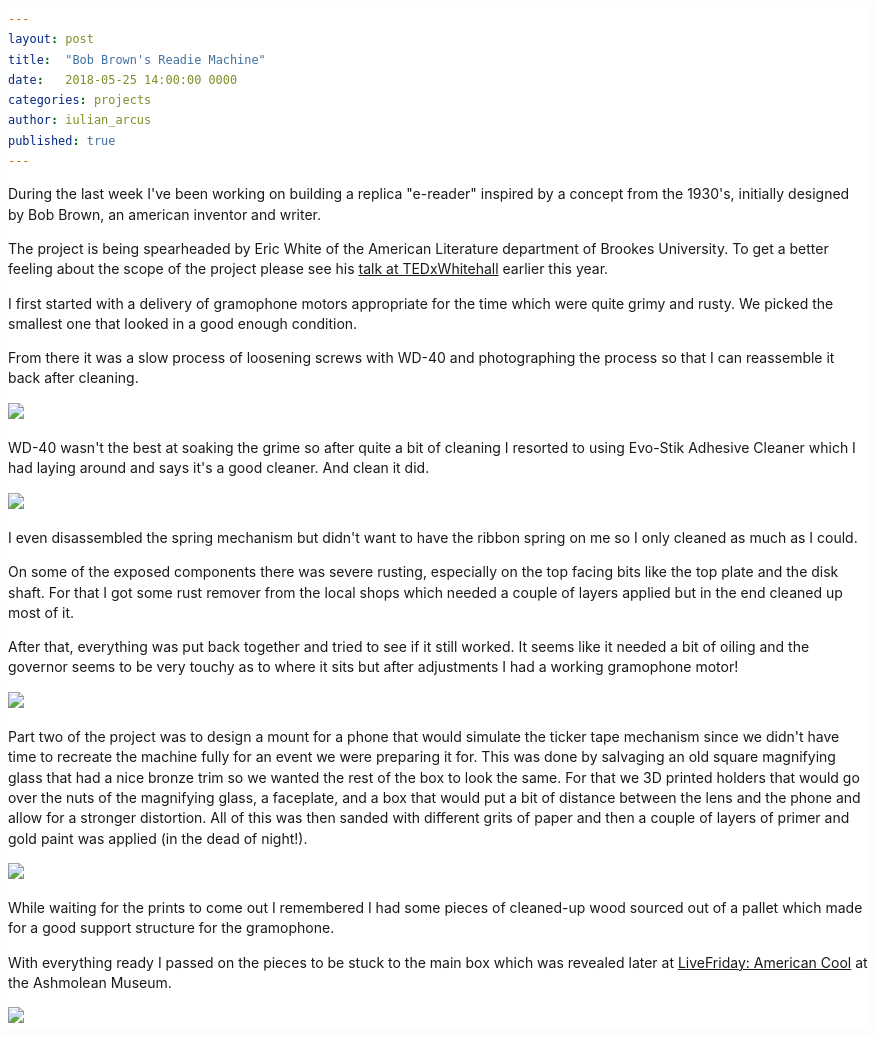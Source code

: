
```yaml
---
layout: post
title:  "Bob Brown's Readie Machine"
date:   2018-05-25 14:00:00 0000
categories: projects
author: iulian_arcus
published: true
---
```


During the last week I've been working on building a replica "e-reader" inspired by a concept from the 1930's, initially designed by Bob Brown, an american inventor and writer.

The project is being spearheaded by Eric White of the American Literature department of Brookes University. To get a better feeling about the scope of the project please see his [talk at TEDxWhitehall](https://www.youtube.com/watch?v=u0DOp107-G8&t) earlier this year.

I first started with a delivery of gramophone motors appropriate for the time which were quite grimy and rusty. We picked the smallest one that looked in a good enough condition.

From there it was a slow process of loosening screws with WD-40 and photographing the process so that I can reassemble it back after cleaning.

<img src="/assets/img/projects/readies/IMG_20180521_191458478.jpg" style="width:100%"/>

WD-40 wasn't the best at soaking the grime so after quite a bit of cleaning I resorted to using Evo-Stik Adhesive Cleaner which I had laying around and says it's a good cleaner. And clean it did.

<img src="/assets/img/projects/readies/IMG_20180522_204358803.jpg" style="width:100%"/>

I even disassembled the spring mechanism but didn't want to have the ribbon spring on me so I only cleaned as much as I could.

On some of the exposed components there was severe rusting, especially on the top facing bits like the top plate and the disk shaft. For that I got some rust remover from the local shops which needed a couple of layers applied but in the end cleaned up most of it.

After that, everything was put back together and tried to see if it still worked. 
It seems like it needed a bit of oiling and the governor seems to be very touchy as to where it sits but after adjustments I had a working gramophone motor!

<img src="/assets/img/projects/readies/IMG_20180522_231402066_LL.jpg" style="width:100%"/>

Part two of the project was to design a mount for a phone that would simulate the ticker tape mechanism since we didn't have time to recreate the machine fully for an event we were preparing it for. 
This was done by salvaging an old square magnifying glass that had a nice bronze trim so we wanted the rest of the box to look the same. 
For that we 3D printed holders that would go over the nuts of the magnifying glass, a faceplate, and a box that would put a bit of distance between the lens and the phone and allow for a stronger distortion.
All of this was then sanded with different grits of paper and then a couple of layers of primer and gold paint was applied (in the dead of night!).

<img src="/assets/img/projects/readies/IMG_20180525_094528448_HDR.jpg" style="width:100%"/>

While waiting for the prints to come out I remembered I had some pieces of cleaned-up wood sourced out of a pallet which made for a good support structure for the gramophone.

With everything ready I passed on the pieces to be stuck to the main box which was revealed later at [LiveFriday: American Cool](https://www.ashmolean.org/event/livefriday-american-cool) at the Ashmolean Museum.

<img src="/assets/img/projects/readies/IMG_20180525_194815012_LL.jpg" style="width:100%"/>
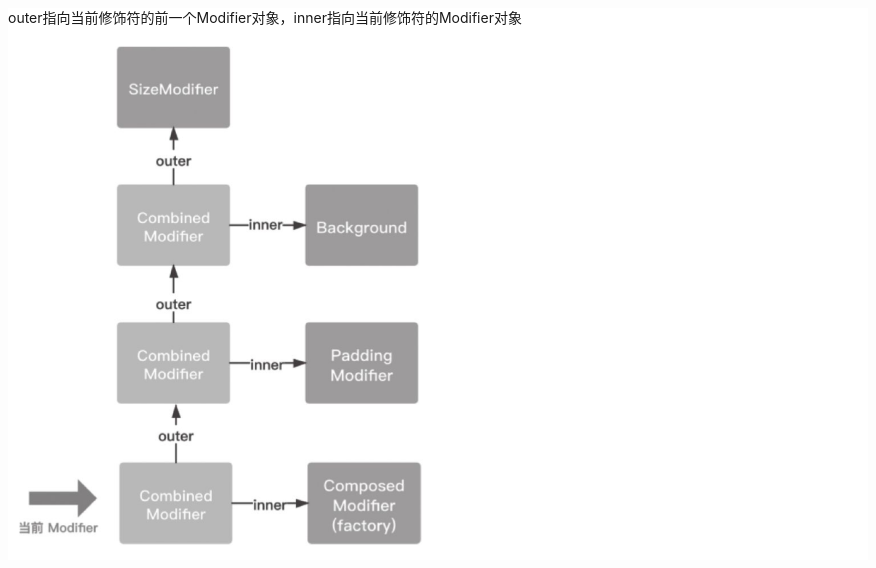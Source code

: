 outer指向当前修饰符的前一个Modifier对象，inner指向当前修饰符的Modifier对象

<img src="/assets/img/jetpack-compose/image-20230716132120185.png" alt="image-20230716132120185" style="zoom:50%;" />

========================

THE TASK:
Each line in the data that has the word "pieces" counts once; state how many such lines there are, without comment.

EXERCISE RESPONSE:
2